Entries supplied:

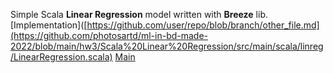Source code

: Simple Scala **Linear Regression** model written with **Breeze** lib.
[Implementation]([https://github.com/user/repo/blob/branch/other_file.md](https://github.com/photosartd/ml-in-bd-made-2022/blob/main/hw3/Scala%20Linear%20Regression/src/main/scala/linreg/LinearRegression.scala)
[Main](https://github.com/photosartd/ml-in-bd-made-2022/blob/main/hw3/Scala%20Linear%20Regression/src/main/scala/linreg/Main.scala)
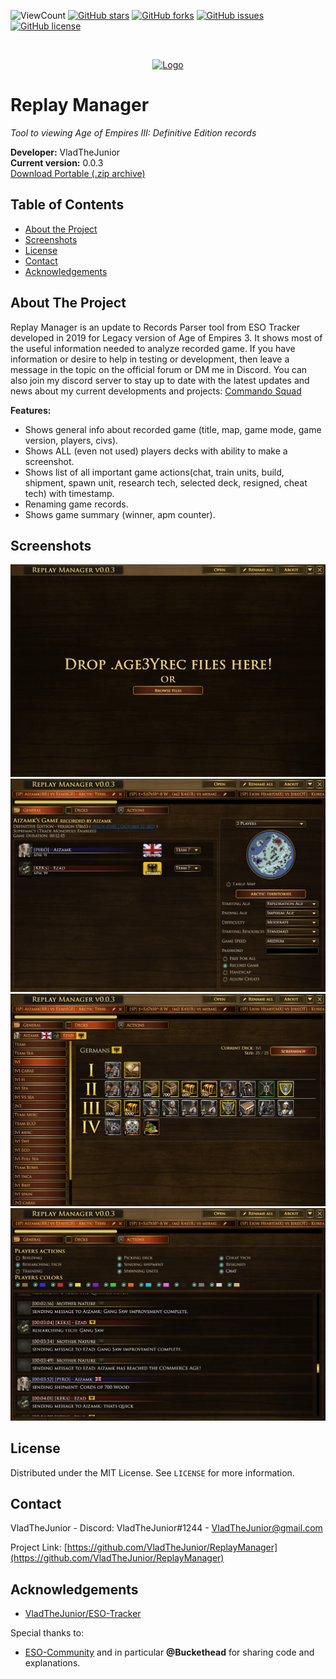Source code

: ![ViewCount](https://views.whatilearened.today/views/github/VladTheJunior/ReplayManager.svg)
[![GitHub stars](https://img.shields.io/github/stars/VladTheJunior/ReplayManager)](https://github.com/VladTheJunior/ReplayManager/stargazers)
[![GitHub forks](https://img.shields.io/github/forks/VladTheJunior/ReplayManager)](https://github.com/VladTheJunior/ReplayManager/network)
[![GitHub issues](https://img.shields.io/github/issues/VladTheJunior/ReplayManager)](https://github.com/VladTheJunior/ReplayManager/issues)
[![GitHub license](https://img.shields.io/github/license/VladTheJunior/ReplayManager)](https://github.com/VladTheJunior/ReplayManager/blob/master/LICENSE)
<!-- PROJECT LOGO -->
<br />
<p align="center">
  <a href="https://github.com/VladTheJunior/ReplayManager">
    <img src="ReplayManager/game-age3.ico" alt="Logo">
  </a>
</p>

# Replay Manager

*Tool to viewing Age of Empires III: Definitive Edition records*

**Developer:** VladTheJunior<br />
**Current version:** 0.0.3<br />
[Download Portable (.zip archive)](https://github.com/VladTheJunior/ReplayManager/releases/latest/download/ReplayManager.zip)<br />

## Table of Contents

* [About the Project](#about-the-project)
* [Screenshots](#screenshots)
* [License](#license)
* [Contact](#contact)
* [Acknowledgements](#acknowledgements)

<!-- ABOUT THE PROJECT -->
## About The Project

Replay Manager is an update to Records Parser tool from ESO Tracker developed in 2019 for Legacy version of Age of Empires 3. It shows most of the useful information needed to analyze recorded game. 
If you have information or desire to help in testing or development, then leave a message in the topic on the official forum or DM me in Discord.
You can also join my discord server to stay up to date with the latest updates and news about my current developments and projects: [Commando Squad](https://discord.gg/egcZRKgj4q)

**Features:**
* Shows general info about recorded game (title, map, game mode, game version, players, civs).
* Shows ALL (even not used) players decks with ability to make a screenshot.
* Shows list of all important game actions(chat, train units, build, shipment, spawn unit, research tech, selected deck, resigned, cheat tech) with timestamp.
* Renaming game records.
* Shows game summary (winner, apm counter).

## Screenshots

![](Images/1.png)
![](Images/2.png)
![](Images/3.png)
![](Images/4.png)

<!-- LICENSE -->
## License

Distributed under the MIT License. See `LICENSE` for more information.



<!-- CONTACT -->
## Contact

VladTheJunior - Discord: VladTheJunior#1244 - VladTheJunior@gmail.com

Project Link: [https://github.com/VladTheJunior/ReplayManager](https://github.com/VladTheJunior/ReplayManager)



<!-- ACKNOWLEDGEMENTS -->
## Acknowledgements
* [VladTheJunior/ESO-Tracker](https://github.com/VladTheJunior/ESO-Tracker)

Special thanks to:
* [ESO-Community](https://eso-community.net/) and in particular **@Buckethead** for sharing code and explanations.
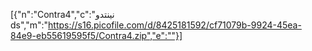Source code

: [{"n":"Contra4","c":"نینتدو ds","m":"https://s16.picofile.com/d/8425181592/cf71079b-9924-45ea-84e9-eb55619595f5/Contra4.zip","e":""}]
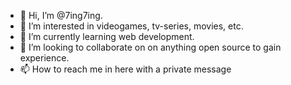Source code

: - 👋 Hi, I’m @7ing7ing.
- 👀 I’m interested in videogames, tv-series, movies, etc.
- 🌱 I’m currently learning web development.
- 💞️ I’m looking to collaborate on on anything open source to gain experience.
- 📫 How to reach me in here with a private message

<!---
7ing7ing/7ing7ing is a ✨ special ✨ repository because its `README.md` (this file) appears on your GitHub profile.
You can click the Preview link to take a look at your changes.
--->
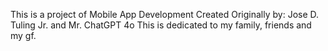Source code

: This is a project of Mobile App Development
Created Originally by: Jose D. Tuling Jr. and Mr. ChatGPT 4o
This is dedicated to my family, friends and my gf.
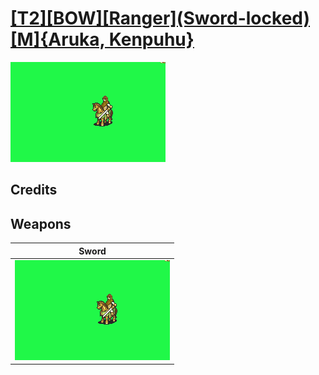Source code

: # [\[T2\]\[BOW\]\[Ranger\]\(Sword-locked\)\[M\]{Aruka, Kenpuhu}](./)

<img src="./1.%20Sword/Sword_000.png" alt="[T2][BOW][Ranger](Sword-locked)[M]{Aruka, Kenpuhu} standing" />

## Credits



## Weapons


|Sword |
|  :---: |
| <img alt="Sword animation" src="./1.%20Sword/Sword.gif" /> |
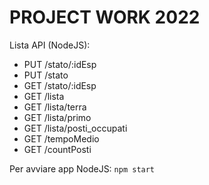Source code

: # PROJECT WORK 2022
Lista API (NodeJS):
- PUT /stato/:idEsp
- PUT /stato
- GET /stato/:idEsp
- GET /lista
- GET /lista/terra
- GET /lista/primo
- GET /lista/posti_occupati
- GET /tempoMedio
- GET /countPosti

Per avviare app NodeJS: `npm start`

Exercise description: Pictures do not belong in the copy. Please reproduce the entries above exactly otherwise.

Response below:
Source code

: Simple Scala **Linear Regression** model written with **Breeze** lib.
[Implementation]([https://github.com/user/repo/blob/branch/other_file.md](https://github.com/photosartd/ml-in-bd-made-2022/blob/main/hw3/Scala%20Linear%20Regression/src/main/scala/linreg/LinearRegression.scala)
[Main](https://github.com/photosartd/ml-in-bd-made-2022/blob/main/hw3/Scala%20Linear%20Regression/src/main/scala/linreg/Main.scala)
Source code

: ![ViewCount](https://views.whatilearened.today/views/github/VladTheJunior/ReplayManager.svg)
[![GitHub stars](https://img.shields.io/github/stars/VladTheJunior/ReplayManager)](https://github.com/VladTheJunior/ReplayManager/stargazers)
[![GitHub forks](https://img.shields.io/github/forks/VladTheJunior/ReplayManager)](https://github.com/VladTheJunior/ReplayManager/network)
[![GitHub issues](https://img.shields.io/github/issues/VladTheJunior/ReplayManager)](https://github.com/VladTheJunior/ReplayManager/issues)
[![GitHub license](https://img.shields.io/github/license/VladTheJunior/ReplayManager)](https://github.com/VladTheJunior/ReplayManager/blob/master/LICENSE)
<!-- PROJECT LOGO -->
<br />
<p align="center">
  <a href="https://github.com/VladTheJunior/ReplayManager">
    <img src="ReplayManager/game-age3.ico" alt="Logo">
  </a>
</p>

# Replay Manager

*Tool to viewing Age of Empires III: Definitive Edition records*

**Developer:** VladTheJunior<br />
**Current version:** 0.0.3<br />
[Download Portable (.zip archive)](https://github.com/VladTheJunior/ReplayManager/releases/latest/download/ReplayManager.zip)<br />

## Table of Contents

* [About the Project](#about-the-project)
* [Screenshots](#screenshots)
* [License](#license)
* [Contact](#contact)
* [Acknowledgements](#acknowledgements)

<!-- ABOUT THE PROJECT -->
## About The Project

Replay Manager is an update to Records Parser tool from ESO Tracker developed in 2019 for Legacy version of Age of Empires 3. It shows most of the useful information needed to analyze recorded game. 
If you have information or desire to help in testing or development, then leave a message in the topic on the official forum or DM me in Discord.
You can also join my discord server to stay up to date with the latest updates and news about my current developments and projects: [Commando Squad](https://discord.gg/egcZRKgj4q)

**Features:**
* Shows general info about recorded game (title, map, game mode, game version, players, civs).
* Shows ALL (even not used) players decks with ability to make a screenshot.
* Shows list of all important game actions(chat, train units, build, shipment, spawn unit, research tech, selected deck, resigned, cheat tech) with timestamp.
* Renaming game records.
* Shows game summary (winner, apm counter).

## Screenshots

![](Images/1.png)
![](Images/2.png)
![](Images/3.png)
![](Images/4.png)

<!-- LICENSE -->
## License

Distributed under the MIT License. See `LICENSE` for more information.



<!-- CONTACT -->
## Contact

VladTheJunior - Discord: VladTheJunior#1244 - VladTheJunior@gmail.com

Project Link: [https://github.com/VladTheJunior/ReplayManager](https://github.com/VladTheJunior/ReplayManager)



<!-- ACKNOWLEDGEMENTS -->
## Acknowledgements
* [VladTheJunior/ESO-Tracker](https://github.com/VladTheJunior/ESO-Tracker)

Special thanks to:
* [ESO-Community](https://eso-community.net/) and in particular **@Buckethead** for sharing code and explanations.
Source code

: [{"n":"Contra4","c":"نینتدو ds","m":"https://s16.picofile.com/d/8425181592/cf71079b-9924-45ea-84e9-eb55619595f5/Contra4.zip","e":""}]
Source code

: - 👋 Hi, I’m @7ing7ing.
- 👀 I’m interested in videogames, tv-series, movies, etc.
- 🌱 I’m currently learning web development.
- 💞️ I’m looking to collaborate on on anything open source to gain experience.
- 📫 How to reach me in here with a private message

<!---
7ing7ing/7ing7ing is a ✨ special ✨ repository because its `README.md` (this file) appears on your GitHub profile.
You can click the Preview link to take a look at your changes.
--->
Source code

: This is a project of Mobile App Development
Created Originally by: Jose D. Tuling Jr. and Mr. ChatGPT 4o
This is dedicated to my family, friends and my gf.
Source code

: # [\[T2\]\[BOW\]\[Ranger\]\(Sword-locked\)\[M\]{Aruka, Kenpuhu}](./)

<img src="./1.%20Sword/Sword_000.png" alt="[T2][BOW][Ranger](Sword-locked)[M]{Aruka, Kenpuhu} standing" />

## Credits



## Weapons


|Sword |
|  :---: |
| <img alt="Sword animation" src="./1.%20Sword/Sword.gif" /> |
Source code

: # PROJECT WORK 2022
Lista API (NodeJS):
- PUT /stato/:idEsp
- PUT /stato
- GET /stato/:idEsp
- GET /lista
- GET /lista/terra
- GET /lista/primo
- GET /lista/posti_occupati
- GET /tempoMedio
- GET /countPosti

Per avviare app NodeJS: `npm start`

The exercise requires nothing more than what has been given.